Colts Create $2.85mil in 2009 Cap Space

Filed under: Colts Cap — bavanlan @ 8:51 pm

The Colts have moved $2.85mil in salary cap space for 2009 by their yearly manipulation of bonuses.  The re-signing of Lance Ball was the intermediary allowing the team to move the space.

In short, the procedure by which bonuses are moved are writing a late-season contract for bonuses that are automatically deemed likely-to-be-earned by the type of bonus they are.  As such, they are included in the team’s salary cap calculations during year.  However, they are carefully constructed to ensure that the bonus will never actually be earned, meaning that at the end of the year when they are officially unearned, the team gets a cap credit for the following year.

Such a procedure is commonly used by all teams to move remaining cap space forward from one year to the next.

While such a manuever will ultimately help the Colts gain cap space in 2009, their options at this point based on my preliminary calculations remain quite limited in terms of signing anyone beyond rookies.

January 7, 2009

Polian comments regarding the 2009 season

Filed under: Colts Cap — tmack @ 12:26 pm
“Once we get the coaching situation straightened out we’ll be off to the All-Star games – the Shrine Game in Houston and the Senior Bowl in Mobile – and then we’ll be back here around the first of February. Then, we’ll begin preparation for next year. That’s seven days a week and however many hours it takes.
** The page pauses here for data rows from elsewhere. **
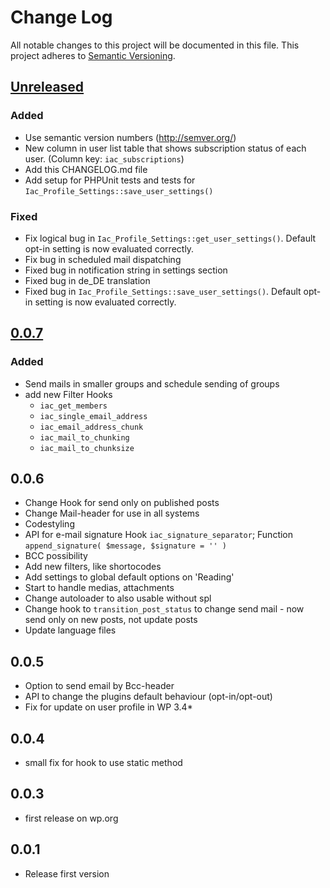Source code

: # Change Log
All notable changes to this project will be documented in this file.
This project adheres to [Semantic Versioning](http://semver.org/).

## [Unreleased]
### Added
* Use semantic version numbers (http://semver.org/)
* New column in user list table that shows subscription status of each user. (Column key: `iac_subscriptions`)
* Add this CHANGELOG.md file
* Add setup for PHPUnit tests and tests for `Iac_Profile_Settings::save_user_settings()`

### Fixed
* Fix logical bug in `Iac_Profile_Settings::get_user_settings()`. Default opt-in setting is now evaluated correctly.
* Fix bug in scheduled mail dispatching
* Fixed bug in notification string in settings section
* Fixed bug in de_DE translation
* Fixed bug in `Iac_Profile_Settings::save_user_settings()`. Default opt-in setting is now evaluated correctly.

## [0.0.7]
### Added
* Send mails in smaller groups and schedule sending of groups
* add new Filter Hooks
    * `iac_get_members`
    * `iac_single_email_address`
    * `iac_email_address_chunk`
    * `iac_mail_to_chunking`
    * `iac_mail_to_chunksize`

## 0.0.6
* Change Hook for send only on published posts
* Change Mail-header for use in all systems
* Codestyling
* API for e-mail signature Hook `iac_signature_separator`; Function `append_signature( $message, $signature = '' )`
* BCC possibility
* Add new filters, like shortocodes
* Add settings to global default options on 'Reading'
* Start to handle medias, attachments
* Change autoloader to also usable without spl
* Change hook to `transition_post_status` to change send mail - now send only on new posts, not update posts
* Update language files

## 0.0.5

* Option to send email by Bcc-header
* API to change the plugins default behaviour (opt-in/opt-out)
* Fix for update on user profile in WP 3.4*

## 0.0.4
* small fix for hook to use static method

## 0.0.3
* first release on wp.org

## 0.0.1
* Release first version

[unreleased]:https://github.com/inpsyde/Inform-about-Content/compare/v0.0.7...master/
[0.0.7]:https://github.com/inpsyde/Inform-about-Content/compare/v0.0.5...v0.0.7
Next year is virtually upon us.

The issue we face this year that’s different than any other year since 1993 when this Collective Bargaining Agreement was put in place is that this is the year preceding 2010, which is the last uncapped year. Ironically, enough Jim Irsay and I were part of the committee that put together the framework of this original agreement, which three or four times has been renewed. There are special rules that relate to the last capped year, which ’09 is. Those rules are designed to make it onerous for both players and clubs so that they will go to the bargaining table.

Since there is no executive director of the National Football League Players Association and may not be until at least April 1, it is likely that no deal will be done this year. So, we will go through the last capped year with these very stringent rules that change things dramatically in terms of how you structure the cap, in terms of how the cap is accounted for and what decisions you make.

It’s very complex, but I’ll hit just two high spots. The most important and most hurtful one for the clubs is that a player who has outstanding bonus on the books – a player who signed a five-year contract for $5 million – if he is going to be cut at the end of two years, he has $3 million still on the books. Under the old rules, $1.5 million would count this year on the cap and $1.5 million would count next year. Under these new rules, $3 million counts right now. So, for the first time in the 11 years we’ve been here, Jim and I together will face some squeezing of the cap. We never have before. We’ve managed it perfectly so that there have been no cap ramifications whatsoever.

Secondly, players who are entering new contracts may not receive anything but a 30 percent increase year to year. In (cornerback) Kelvin Hayden’s case he’s a free agent who we will very likely re-sign. He can receive no more than a 30 percent increase over his first year for every succeeding year of his contract, which means obviously that his first year will have to be very, very cash heavy and very cap heavy. That squeezes your cap a little more. It’s what the system is designed to do. But we never anticipated we would enter this year. We thought there would be an extension before that. It’s a very different year with very different problems that we’re going to have to deal with.”